● **Activity**
Repeat every record exactly, but keep images out of the copy.

Stored data entries:
"""

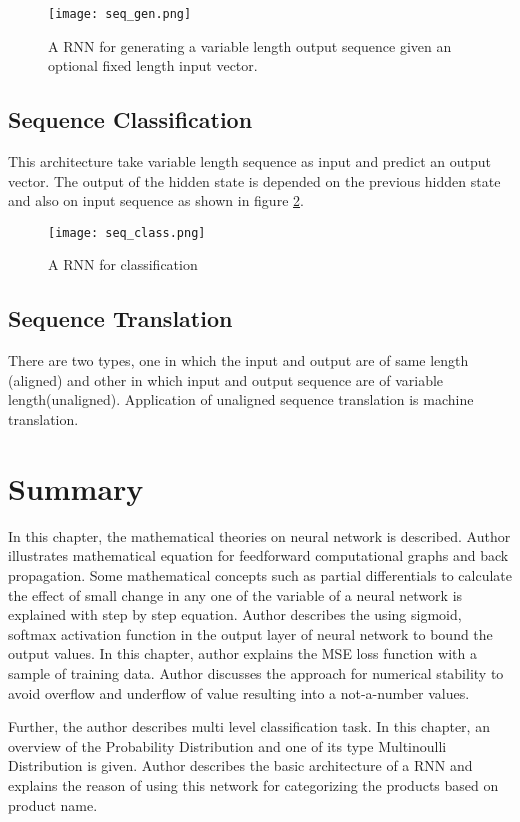     \begin{figure}[H]
        \centering    
        \texttt{[image: seq\_gen.png]}
        \caption{A \acl*{RNN} for generating a variable length output sequence given an
        optional fixed length input vector. \parencite[section 15.2.1]{pml1Book}}
        \label{fig:RNN vectoseq}
    \end{figure}

    \subsection*{Sequence Classification}
This architecture take variable length sequence as input and predict an output vector. The output of the hidden state is depended on the previous hidden state and also on input sequence as shown in figure \ref{fig:RNN seqtovec}.
    \begin{figure}[H]
        \centering    
        \texttt{[image: seq\_class.png]}
        \caption{A \acs*{RNN} for classification \parencite[section 15.2.1]{pml1Book}}
        \label{fig:RNN seqtovec}
    \end{figure}



    \subsection*{Sequence Translation}
There are two types, one in which the input and output are of same length (aligned) and other in which input and output sequence are of variable length(unaligned). 
Application of unaligned sequence translation is machine translation.     
    
    






\section{Summary}

In this chapter, the mathematical theories on neural network is described. Author illustrates mathematical equation for feedforward computational graphs and back propagation. Some mathematical concepts such as partial differentials to calculate the effect of small change in any one of the variable of a neural network is explained with step by step equation. Author describes the using sigmoid, softmax activation function in the output layer of neural network to bound the output values. In this chapter, author explains the \acl{MSE} loss function with a sample of training data. Author discusses the approach for numerical stability to avoid overflow and underflow of value resulting into a not-a-number values.

Further, the author describes multi level classification task.  In this chapter, an overview of the Probability Distribution and one of its type Multinoulli Distribution is given. Author describes the basic architecture of a \acl{RNN} and explains the reason of using this network for categorizing the products based on product name.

"""

● **Answer area**
     \begin{figure}[H]
        \centering    
        \texttt{[image: seq\_gen.png]}
        \caption{A \acl*{RNN} for generating a variable length output sequence given an
        optional fixed length input vector. \parencite[section 15.2.1]{pml1Book}}
        \label{fig:RNN vectoseq}
    \end{figure}

    \subsection*{Sequence Classification}
This architecture take variable length sequence as input and predict an output vector. The output of the hidden state is depended on the previous hidden state and also on input sequence as shown in figure \ref{fig:RNN seqtovec}.
    \begin{figure}[H]
        \centering    
        \texttt{[image: seq\_class.png]}
        \caption{A \acs*{RNN} for classification \parencite[section 15.2.1]{pml1Book}}
        \label{fig:RNN seqtovec}
    \end{figure}



    \subsection*{Sequence Translation}
There are two types, one in which the input and output are of same length (aligned) and other in which input and output sequence are of variable length(unaligned). 
Application of unaligned sequence translation is machine translation.     
    
    






\section{Summary}

In this chapter, the mathematical theories on neural network is described. Author illustrates mathematical equation for feedforward computational graphs and back propagation. Some mathematical concepts such as partial differentials to calculate the effect of small change in any one of the variable of a neural network is explained with step by step equation. Author describes the using sigmoid, softmax activation function in the output layer of neural network to bound the output values. In this chapter, author explains the \acl{MSE} loss function with a sample of training data. Author discusses the approach for numerical stability to avoid overflow and underflow of value resulting into a not-a-number values.

Further, the author describes multi level classification task.  In this chapter, an overview of the Probability Distribution and one of its type Multinoulli Distribution is given. Author describes the basic architecture of a \acl{RNN} and explains the reason of using this network for categorizing the products based on product name.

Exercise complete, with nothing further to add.